As non-Western actors currently do not offer a framework for democratization, do not contribute to reforms in the country and have no long-term agenda, they are not a compatible partner in Montenegro's EU accession, nor are they attractive to the ruling party and the major part of the opposition in that regard. However, due to the mentioned trends, the EU's commitment to the Western Balkans by developing the methodology presented in February 2020 and gradually integrating the countries of the region into EU policies is of great importance.
The economic interest and loans that China is offering to the Western Balkans can serve as basis for stronger political influence in this part of Europe, barring EU’s sufficient engagement.
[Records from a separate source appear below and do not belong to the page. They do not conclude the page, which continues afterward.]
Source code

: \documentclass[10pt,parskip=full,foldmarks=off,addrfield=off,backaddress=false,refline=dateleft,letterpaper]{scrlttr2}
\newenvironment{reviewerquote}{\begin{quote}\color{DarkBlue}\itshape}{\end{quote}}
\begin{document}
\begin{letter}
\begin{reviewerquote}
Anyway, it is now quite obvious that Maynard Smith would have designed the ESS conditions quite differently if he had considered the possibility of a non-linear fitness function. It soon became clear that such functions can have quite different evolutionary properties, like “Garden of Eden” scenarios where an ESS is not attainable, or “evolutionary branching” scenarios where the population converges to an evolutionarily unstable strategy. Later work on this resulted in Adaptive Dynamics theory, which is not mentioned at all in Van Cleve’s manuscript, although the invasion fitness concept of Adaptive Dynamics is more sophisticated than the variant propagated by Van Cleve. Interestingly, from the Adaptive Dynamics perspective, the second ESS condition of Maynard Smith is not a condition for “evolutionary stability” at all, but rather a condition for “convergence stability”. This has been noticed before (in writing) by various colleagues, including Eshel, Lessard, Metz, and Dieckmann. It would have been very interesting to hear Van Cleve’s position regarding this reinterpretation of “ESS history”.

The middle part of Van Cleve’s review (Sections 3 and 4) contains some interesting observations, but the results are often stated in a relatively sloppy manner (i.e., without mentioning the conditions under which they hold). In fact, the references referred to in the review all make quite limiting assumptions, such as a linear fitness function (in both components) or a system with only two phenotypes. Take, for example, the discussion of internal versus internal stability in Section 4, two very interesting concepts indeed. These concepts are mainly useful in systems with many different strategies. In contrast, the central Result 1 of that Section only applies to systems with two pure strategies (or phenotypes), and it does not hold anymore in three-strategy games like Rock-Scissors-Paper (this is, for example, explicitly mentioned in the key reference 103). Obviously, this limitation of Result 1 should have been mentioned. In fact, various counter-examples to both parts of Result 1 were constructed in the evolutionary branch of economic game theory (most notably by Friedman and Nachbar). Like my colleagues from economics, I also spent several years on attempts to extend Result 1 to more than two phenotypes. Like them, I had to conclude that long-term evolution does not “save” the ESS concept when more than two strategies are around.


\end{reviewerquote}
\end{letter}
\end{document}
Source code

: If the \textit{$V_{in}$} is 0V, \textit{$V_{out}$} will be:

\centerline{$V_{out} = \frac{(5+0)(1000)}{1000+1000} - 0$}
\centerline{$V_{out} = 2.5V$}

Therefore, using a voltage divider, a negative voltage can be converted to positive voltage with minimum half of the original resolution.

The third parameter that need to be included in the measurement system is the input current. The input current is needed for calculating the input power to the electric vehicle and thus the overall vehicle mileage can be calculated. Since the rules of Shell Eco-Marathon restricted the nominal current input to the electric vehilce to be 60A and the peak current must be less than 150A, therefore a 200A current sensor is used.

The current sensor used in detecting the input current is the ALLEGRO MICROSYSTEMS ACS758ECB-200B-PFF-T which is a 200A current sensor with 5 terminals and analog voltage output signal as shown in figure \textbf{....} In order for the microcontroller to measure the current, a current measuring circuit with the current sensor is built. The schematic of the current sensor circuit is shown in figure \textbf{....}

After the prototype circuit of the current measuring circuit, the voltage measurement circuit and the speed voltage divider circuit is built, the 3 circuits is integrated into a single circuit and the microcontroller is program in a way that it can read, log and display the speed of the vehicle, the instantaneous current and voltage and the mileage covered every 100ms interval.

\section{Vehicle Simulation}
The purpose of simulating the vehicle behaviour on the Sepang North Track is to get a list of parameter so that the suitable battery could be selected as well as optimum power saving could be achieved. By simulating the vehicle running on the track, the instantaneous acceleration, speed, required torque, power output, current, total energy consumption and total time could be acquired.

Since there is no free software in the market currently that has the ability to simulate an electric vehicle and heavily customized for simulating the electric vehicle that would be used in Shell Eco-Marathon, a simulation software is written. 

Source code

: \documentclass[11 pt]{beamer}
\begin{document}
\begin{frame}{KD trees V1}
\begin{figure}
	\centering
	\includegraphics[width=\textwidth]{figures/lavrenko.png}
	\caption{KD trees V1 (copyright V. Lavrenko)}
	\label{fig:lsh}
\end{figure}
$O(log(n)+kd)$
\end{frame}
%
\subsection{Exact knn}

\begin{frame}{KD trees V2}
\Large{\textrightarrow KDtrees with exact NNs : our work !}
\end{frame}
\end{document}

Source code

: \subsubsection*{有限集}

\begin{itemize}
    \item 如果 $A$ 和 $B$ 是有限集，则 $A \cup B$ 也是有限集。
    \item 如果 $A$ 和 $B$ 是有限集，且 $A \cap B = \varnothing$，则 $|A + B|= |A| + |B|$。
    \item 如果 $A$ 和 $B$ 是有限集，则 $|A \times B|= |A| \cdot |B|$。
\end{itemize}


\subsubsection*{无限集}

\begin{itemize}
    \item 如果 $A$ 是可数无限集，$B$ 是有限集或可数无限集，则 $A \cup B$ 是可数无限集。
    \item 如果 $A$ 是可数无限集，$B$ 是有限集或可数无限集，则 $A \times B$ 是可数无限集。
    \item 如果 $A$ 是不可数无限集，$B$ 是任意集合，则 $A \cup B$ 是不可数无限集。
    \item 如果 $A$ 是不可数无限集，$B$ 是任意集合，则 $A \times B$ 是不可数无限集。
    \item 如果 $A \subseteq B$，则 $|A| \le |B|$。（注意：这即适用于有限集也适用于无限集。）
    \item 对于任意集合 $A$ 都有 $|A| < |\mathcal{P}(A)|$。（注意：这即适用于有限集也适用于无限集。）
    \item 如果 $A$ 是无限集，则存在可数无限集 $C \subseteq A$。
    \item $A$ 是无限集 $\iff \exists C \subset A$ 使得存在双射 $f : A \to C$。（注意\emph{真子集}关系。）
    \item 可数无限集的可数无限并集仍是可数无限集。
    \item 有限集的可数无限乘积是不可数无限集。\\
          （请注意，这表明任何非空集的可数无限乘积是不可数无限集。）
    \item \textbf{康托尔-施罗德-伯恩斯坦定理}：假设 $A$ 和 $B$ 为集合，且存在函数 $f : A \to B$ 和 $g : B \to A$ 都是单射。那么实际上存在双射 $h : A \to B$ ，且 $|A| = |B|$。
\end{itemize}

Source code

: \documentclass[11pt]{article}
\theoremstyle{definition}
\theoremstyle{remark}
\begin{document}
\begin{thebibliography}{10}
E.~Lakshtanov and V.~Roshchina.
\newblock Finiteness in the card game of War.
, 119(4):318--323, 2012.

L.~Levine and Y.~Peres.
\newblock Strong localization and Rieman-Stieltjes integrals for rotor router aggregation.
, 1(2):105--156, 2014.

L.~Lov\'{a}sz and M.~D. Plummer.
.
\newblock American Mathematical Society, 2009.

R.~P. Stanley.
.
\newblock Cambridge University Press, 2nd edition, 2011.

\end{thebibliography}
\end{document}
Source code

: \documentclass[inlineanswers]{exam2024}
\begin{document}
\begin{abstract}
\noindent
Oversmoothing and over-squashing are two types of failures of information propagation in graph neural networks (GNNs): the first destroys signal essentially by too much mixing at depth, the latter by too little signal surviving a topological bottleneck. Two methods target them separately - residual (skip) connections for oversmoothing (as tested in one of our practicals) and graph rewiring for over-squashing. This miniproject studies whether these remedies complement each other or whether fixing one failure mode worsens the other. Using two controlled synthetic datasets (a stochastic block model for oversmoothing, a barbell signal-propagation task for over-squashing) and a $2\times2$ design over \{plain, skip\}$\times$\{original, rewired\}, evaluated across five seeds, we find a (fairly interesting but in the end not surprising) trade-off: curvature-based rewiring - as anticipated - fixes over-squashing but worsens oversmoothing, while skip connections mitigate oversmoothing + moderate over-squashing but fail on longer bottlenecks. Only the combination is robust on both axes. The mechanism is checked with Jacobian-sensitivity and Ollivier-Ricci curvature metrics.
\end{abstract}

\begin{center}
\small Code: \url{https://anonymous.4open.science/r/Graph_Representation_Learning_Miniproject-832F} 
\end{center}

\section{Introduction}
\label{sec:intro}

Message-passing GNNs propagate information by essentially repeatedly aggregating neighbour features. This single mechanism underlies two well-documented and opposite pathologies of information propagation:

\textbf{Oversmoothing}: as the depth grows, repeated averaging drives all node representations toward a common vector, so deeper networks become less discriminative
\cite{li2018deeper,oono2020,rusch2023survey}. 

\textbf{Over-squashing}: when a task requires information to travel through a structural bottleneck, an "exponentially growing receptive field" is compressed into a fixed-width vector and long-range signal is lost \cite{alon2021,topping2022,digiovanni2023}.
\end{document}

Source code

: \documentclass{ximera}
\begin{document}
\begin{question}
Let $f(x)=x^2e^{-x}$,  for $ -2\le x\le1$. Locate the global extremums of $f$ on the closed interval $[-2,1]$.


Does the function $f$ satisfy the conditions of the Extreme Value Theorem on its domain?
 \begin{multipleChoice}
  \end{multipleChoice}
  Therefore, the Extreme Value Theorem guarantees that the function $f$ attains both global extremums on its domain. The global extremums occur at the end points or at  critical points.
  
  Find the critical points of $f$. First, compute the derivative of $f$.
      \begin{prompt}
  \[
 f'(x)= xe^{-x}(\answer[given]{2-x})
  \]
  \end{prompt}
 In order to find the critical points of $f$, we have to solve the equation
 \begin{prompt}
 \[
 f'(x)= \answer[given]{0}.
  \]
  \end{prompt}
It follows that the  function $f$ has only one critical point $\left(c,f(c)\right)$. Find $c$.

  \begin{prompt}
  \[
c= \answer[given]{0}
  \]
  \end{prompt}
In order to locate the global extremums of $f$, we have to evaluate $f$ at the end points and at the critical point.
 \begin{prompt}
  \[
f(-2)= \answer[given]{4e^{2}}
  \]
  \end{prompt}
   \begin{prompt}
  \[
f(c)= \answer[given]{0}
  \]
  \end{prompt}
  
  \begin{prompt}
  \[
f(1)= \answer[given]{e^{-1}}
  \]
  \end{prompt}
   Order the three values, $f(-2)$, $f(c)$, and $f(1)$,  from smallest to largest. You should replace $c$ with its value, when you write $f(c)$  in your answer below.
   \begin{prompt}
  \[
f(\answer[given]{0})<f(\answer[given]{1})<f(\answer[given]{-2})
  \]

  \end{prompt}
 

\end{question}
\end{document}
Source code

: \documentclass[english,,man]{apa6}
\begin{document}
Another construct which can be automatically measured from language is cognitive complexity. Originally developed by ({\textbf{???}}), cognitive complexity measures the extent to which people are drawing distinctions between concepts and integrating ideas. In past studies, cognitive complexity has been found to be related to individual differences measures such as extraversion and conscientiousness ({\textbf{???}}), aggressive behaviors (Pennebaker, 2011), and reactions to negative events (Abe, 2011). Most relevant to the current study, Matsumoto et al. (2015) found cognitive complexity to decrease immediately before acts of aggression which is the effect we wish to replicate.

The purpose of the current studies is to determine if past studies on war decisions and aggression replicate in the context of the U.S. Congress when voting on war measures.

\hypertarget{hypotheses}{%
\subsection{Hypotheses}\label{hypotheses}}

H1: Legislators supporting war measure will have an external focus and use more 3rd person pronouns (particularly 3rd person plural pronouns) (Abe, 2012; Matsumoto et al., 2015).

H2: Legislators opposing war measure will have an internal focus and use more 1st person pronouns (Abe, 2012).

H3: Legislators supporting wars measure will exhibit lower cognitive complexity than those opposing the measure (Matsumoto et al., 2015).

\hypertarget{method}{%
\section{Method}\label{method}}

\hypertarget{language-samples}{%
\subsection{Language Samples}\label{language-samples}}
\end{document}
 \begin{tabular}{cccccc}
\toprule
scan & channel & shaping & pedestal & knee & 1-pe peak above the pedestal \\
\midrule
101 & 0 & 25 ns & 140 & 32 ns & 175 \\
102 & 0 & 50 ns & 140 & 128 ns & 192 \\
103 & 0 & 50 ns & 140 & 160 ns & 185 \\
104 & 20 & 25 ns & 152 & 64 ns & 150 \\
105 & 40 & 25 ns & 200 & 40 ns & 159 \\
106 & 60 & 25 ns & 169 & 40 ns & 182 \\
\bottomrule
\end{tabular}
In Montenegro, the situation is even more complex, taking into account the unfavorable financial framework for highway construction, which, if the state is unable to repay the loan, can spill over into the political sphere of relations.
Considering that the central problem of realizing the full potential of increased investor interest is the poor condition of rule of law in the country, providing measurable results in the fight against corruption remains a key task and challenge for the Montenegrin government. Precisely this is crucial for building the image of a safe destination. Strengthening integrity measures and their impartial implementation, along with building a rule of law culture, is the only path to democratic and economic consolidation and to potential EU membership. Tackling major corruption scandals would be the first indication of such government commitment and determination.